The shearing action of ESP impellers can create emulsions from oil and water. Emulsions tend to resist flow, leading to increased motor temperatures (Cooper et al 2001). Fluid samples from each of the three wells were separated and then mixed at various water cuts at expected downhole temperature in a Fann viscometer to determine consistency and behavior. These were combined with the shear rate of the pump to calculate apparent viscosities. Based on these calculations, the ESP motors were oversized by approximately 20%, and a shroud was included in the design to increase fluid velocity and to improve cooling.

Overall design of the ESP string was peer reviewed and optimized with the benefit of team experience and accumulated knowledge. As an example, splices were minimized and even eliminated below the packer. Additionally, the team specified a motor design that incorporates the protector and motor into one unit. This allows for oil filling and preparation onshore prior to shipment to the wellsite to reduced the offshore actions required during installation and also to reduce risk of error and to save rig time (ESP system installation times were six to eight hours). Downhole sensors enable ESP performance to be monitored and operational adjustments made in response to conditions.

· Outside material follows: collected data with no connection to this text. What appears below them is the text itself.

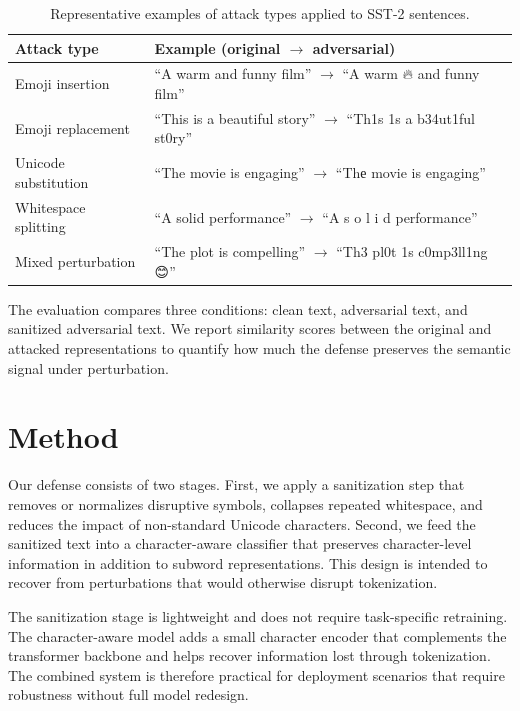 \documentclass[11pt]{article}
\begin{document}
\begin{table}[h]
\centering
\small
\begin{tabular}{p{} p{}}
\toprule
Attack type & Example \newline (original $\rightarrow$ adversarial) \\ 
\midrule
Emoji insertion & ``A warm and funny film'' $\rightarrow$ ``A warm 🔥 and funny film'' \\ 
Emoji replacement & ``This is a beautiful story'' $\rightarrow$ ``Th1s 1s a b34ut1ful st0ry'' \\ 
Unicode substitution & ``The movie is engaging'' $\rightarrow$ ``Thе movie is engaging'' \\ 
Whitespace splitting & ``A solid performance'' $\rightarrow$ ``A   s o l i d   performance'' \\ 
Mixed perturbation & ``The plot is compelling'' $\rightarrow$ ``Th3 pl0t 1s c0mp3ll1ng 😊'' \\ 
\bottomrule
\end{tabular}
\caption{Representative examples of attack types applied to SST-2 sentences.}
\end{table}

The evaluation compares three conditions: clean text, adversarial text, and sanitized adversarial text. We report similarity scores between the original and attacked representations to quantify how much the defense preserves the semantic signal under perturbation.

\section{Method}
Our defense consists of two stages. First, we apply a sanitization step that removes or normalizes disruptive symbols, collapses repeated whitespace, and reduces the impact of non-standard Unicode characters. Second, we feed the sanitized text into a character-aware classifier that preserves character-level information in addition to subword representations. This design is intended to recover from perturbations that would otherwise disrupt tokenization.

The sanitization stage is lightweight and does not require task-specific retraining. The character-aware model adds a small character encoder that complements the transformer backbone and helps recover information lost through tokenization. The combined system is therefore practical for deployment scenarios that require robustness without full model redesign.
\end{document}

Final hookup and commissioning was completed in May 2009. By the first week of June 2009, all ESPs were producing. The project, which involved several groups from Petronas and Schlumberger, plus about a dozen third-party contractors, was completed on schedule and was under budget by more than $10 million.

Improved performance

Production increases from the installation of ESPs in the three Bokor wells are predicted to pay-back the workover costs within six months. Reservoir simulations indicate that these ESPs will add approximately 2.8 MMbbl incremental oil production over 10 years without significant water cut increase.

References

Cooper, P., Heald, C. C., Karassik, I. J., Messina, J. P.: Pump Handbook. Third Edition, 2001, McGraw-Hill.

Dake, L.P.: Fundamentals of Reservoir Engineering. Fourteenth Impression, 1994, Elsevier Science, B.V.